= REQUIRED WORK =
Restate word for word the entries below, starting with the line with "使用 Helm 图表在不同" and continuing through the line with "### 数据库选项 <a". Include both of those lines and no others.

:: INFORMATION ::

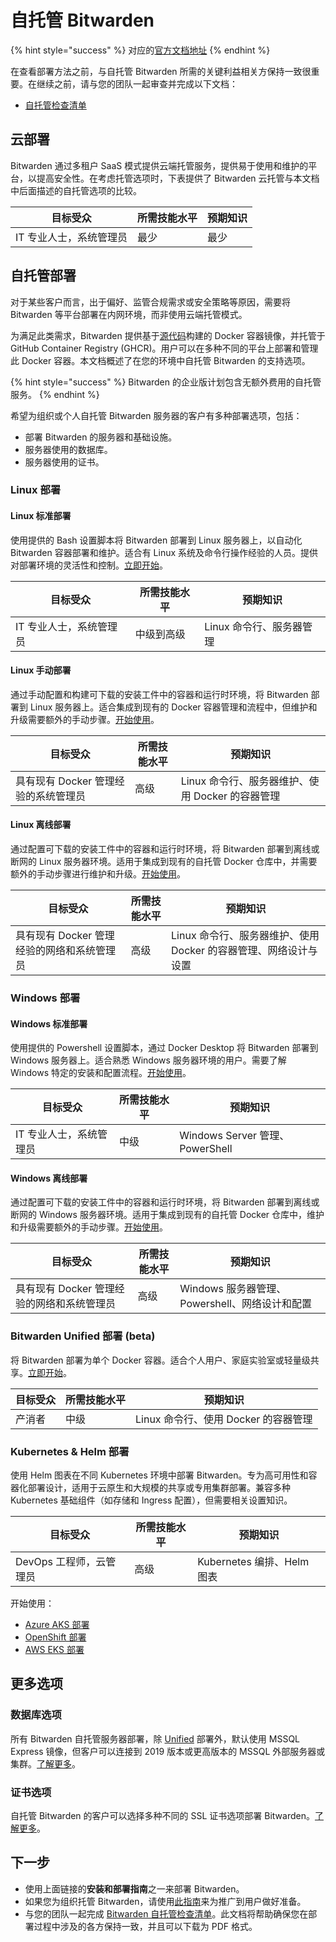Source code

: # 自托管 Bitwarden

{% hint style="success" %}
对应的[官方文档地址](https://bitwarden.com/help/self-host-bitwarden/)
{% endhint %}

在查看部署方法之前，与自托管 Bitwarden 所需的关键利益相关方保持一致很重要。在继续之前，请与您的团队一起审查并完成以下文档：

* [自托管检查清单](self-host-setup-checklist.md)

## 云部署 <a href="#cloud-deployment" id="cloud-deployment"></a>

Bitwarden 通过多租户 SaaS 模式提供云端托管服务，提供易于使用和维护的平台，以提高安全性。在考虑托管选项时，下表提供了 Bitwarden 云托管与本文档中后面描述的自托管选项的比较。

| 目标受众          | 所需技能水平 | 预期知识 |
| ------------- | ------ | ---- |
| IT 专业人士，系统管理员 | 最少     | 最少   |

## 自托管部署 <a href="#self-host-deployment" id="self-host-deployment"></a>

对于某些客户而言，出于偏好、监管合规需求或安全策略等原因，需要将 Bitwarden 等平台部署在内网环境，而非使用云端托管模式。

为满足此类需求，Bitwarden 提供基于[源代码](../../security/compliance-audits-and-certifications.md#open-source-codebase)构建的 Docker 容器镜像，并托管于 GitHub Container Registry (GHCR)。用户可以在多种不同的平台上部署和管理此 Docker 容器。本文档概述了在您的环境中自托管 Bitwarden 的支持选项。

{% hint style="success" %}
Bitwarden 的企业版计划包含无额外费用的自托管服务。
{% endhint %}

希望为组织或个人自托管 Bitwarden 服务器的客户有多种部署选项，包括：

* 部署 Bitwarden 的服务器和基础设施。
* 服务器使用的数据库。
* 服务器使用的证书。

### Linux 部署 <a href="#linux-deployment" id="linux-deployment"></a>

#### Linux 标准部署 <a href="#linux-standard-deployment" id="linux-standard-deployment"></a>

使用提供的 Bash 设置脚本将 Bitwarden 部署到 Linux 服务器上，以自动化 Bitwarden 容器部署和维护。适合有 Linux 系统及命令行操作经验的人员。提供对部署环境的灵活性和控制。[立即开始](../deploy-and-configure/docker/linux-standard-deployment.md)。

| 目标受众          | 所需技能水平 | 预期知识            |
| ------------- | ------ | --------------- |
| IT 专业人士，系统管理员 | 中级到高级  | Linux 命令行、服务器管理 |

#### Linux 手动部署 <a href="#linux-manual-deployment" id="linux-manual-deployment"></a>

通过手动配置和构建可下载的安装工件中的容器和运行时环境，将 Bitwarden 部署到 Linux 服务器上。适合集成到现有的 Docker 容器管理和流程中，但维护和升级需要额外的手动步骤。[开始使用](../deploy-and-configure/docker/linux-standard-deployment-1.md)。

| 目标受众                   | 所需技能水平 | 预期知识                            |
| ---------------------- | ------ | ------------------------------- |
| 具有现有 Docker 管理经验的系统管理员 | 高级     | Linux 命令行、服务器维护、使用 Docker 的容器管理 |

#### Linux 离线部署 <a href="#linux-offline-deployment" id="linux-offline-deployment"></a>

通过配置可下载的安装工件中的容器和运行时环境，将 Bitwarden 部署到离线或断网的 Linux 服务器环境。适用于集成到现有的自托管 Docker 仓库中，并需要额外的手动步骤进行维护和升级。[开始使用](../deploy-and-configure/docker/linux-offline-deployment.md)。

| 目标受众                      | 所需技能水平 | 预期知识                                    |
| ------------------------- | ------ | --------------------------------------- |
| 具有现有 Docker 管理经验的网络和系统管理员 | 高级     | Linux 命令行、服务器维护、使用 Docker 的容器管理、网络设计与设置 |

### Windows 部署 <a href="#windows-deployment" id="windows-deployment"></a>

#### Windows 标准部署 <a href="#windows-standard-deployment" id="windows-standard-deployment"></a>

使用提供的 Powershell 设置脚本，通过 Docker Desktop 将 Bitwarden 部署到 Windows 服务器上。适合熟悉 Windows 服务器环境的用户。需要了解 Windows 特定的安装和配置流程。[开始使用](../deploy-and-configure/docker/windows-standard-deployment.md)。

| 目标受众          | 所需技能水平 | 预期知识                         |
| ------------- | ------ | ---------------------------- |
| IT 专业人士，系统管理员 | 中级     | Windows Server 管理、PowerShell |

#### Windows 离线部署 <a href="#windows-offline-deployment" id="windows-offline-deployment"></a>

通过配置可下载的安装工件中的容器和运行时环境，将 Bitwarden 部署到离线或断网的 Windows 服务器环境。适用于集成到现有的自托管 Docker 仓库中，维护和升级需要额外的手动步骤。[开始使用](../deploy-and-configure/docker/windows-offline-deployment.md)。

| 目标受众                      | 所需技能水平 | 预期知识                             |
| ------------------------- | ------ | -------------------------------- |
| 具有现有 Docker 管理经验的网络和系统管理员 | 高级     | Windows 服务器管理、Powershell、网络设计和配置 |

### Bitwarden Unified 部署 (beta) <a href="#bitwarden-unified-deployment" id="bitwarden-unified-deployment"></a>

将 Bitwarden 部署为单个 Docker 容器。适合个人用户、家庭实验室或轻量级共享。[立即开始](../deploy-and-configure/docker/unified-deployment-beta.md)。

| 目标受众 | 所需技能水平 | 预期知识                      |
| ---- | ------ | ------------------------- |
| 产消者  | 中级     | Linux 命令行、使用 Docker 的容器管理 |

### Kubernetes & Helm 部署 <a href="#kubernetes-and-helm-deployments" id="kubernetes-and-helm-deployments"></a>

使用 Helm 图表在不同 Kubernetes 环境中部署 Bitwarden。专为高可用性和容器化部署设计，适用于云原生和大规模的共享或专用集群部署。兼容多种 Kubernetes 基础组件（如存储和 Ingress 配置），但需要相关设置知识。

| 目标受众            | 所需技能水平 | 预期知识                  |
| --------------- | ------ | --------------------- |
| DevOps 工程师，云管理员 | 高级     | Kubernetes 编排、Helm 图表 |

开始使用：

* [Azure AKS 部署](../deploy-and-configure/helm/azure-aks-deployment.md)
* [OpenShift 部署](../deploy-and-configure/helm/openshift-deployment.md)
* [AWS EKS 部署](../deploy-and-configure/helm/aws-eks-deployment.md)

## 更多选项 <a href="#further-options" id="further-options"></a>

### 数据库选项 <a href="#database-options" id="database-options"></a>

所有 Bitwarden 自托管服务器部署，除 [Unified](../deploy-and-configure/docker/unified-deployment-beta.md) 部署外，默认使用 MSSQL Express 镜像，但客户可以连接到 2019 版本或更高版本的 MSSQL 外部服务器或集群。[了解更多](../deploy-and-configure/configuration-options/database-options.md)。

### 证书选项 <a href="#certificate-options" id="certificate-options"></a>

自托管 Bitwarden 的客户可以选择多种不同的 SSL 证书选项部署 Bitwarden。[了解更多](../deploy-and-configure/configuration-options/certificate-options.md)。

## 下一步 <a href="#next-steps" id="next-steps"></a>

* 使用上面链接的**安装和部署指南**之一来部署 Bitwarden。
* 如果您为组织托管 Bitwarden，请使用[此指南](self-host-an-organization.md)来为推广到用户做好准备。
* 与您的团队一起完成 [Bitwarden 自托管检查清单](self-host-setup-checklist.md)。此文档将帮助确保您在部署过程中涉及的各方保持一致，并且可以下载为 PDF 格式。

:::

= REPLY =
使用 Helm 图表在不同 Kubernetes 环境中部署 Bitwarden。专为高可用性和容器化部署设计，适用于云原生和大规模的共享或专用集群部署。兼容多种 Kubernetes 基础组件（如存储和 Ingress 配置），但需要相关设置知识。

| 目标受众            | 所需技能水平 | 预期知识                  |
| --------------- | ------ | --------------------- |
| DevOps 工程师，云管理员 | 高级     | Kubernetes 编排、Helm 图表 |

开始使用：

* [Azure AKS 部署](../deploy-and-configure/helm/azure-aks-deployment.md)
* [OpenShift 部署](../deploy-and-configure/helm/openshift-deployment.md)
* [AWS EKS 部署](../deploy-and-configure/helm/aws-eks-deployment.md)

## 更多选项 <a href="#further-options" id="further-options"></a>

### 数据库选项 <a href="#database-options" id="database-options"></a>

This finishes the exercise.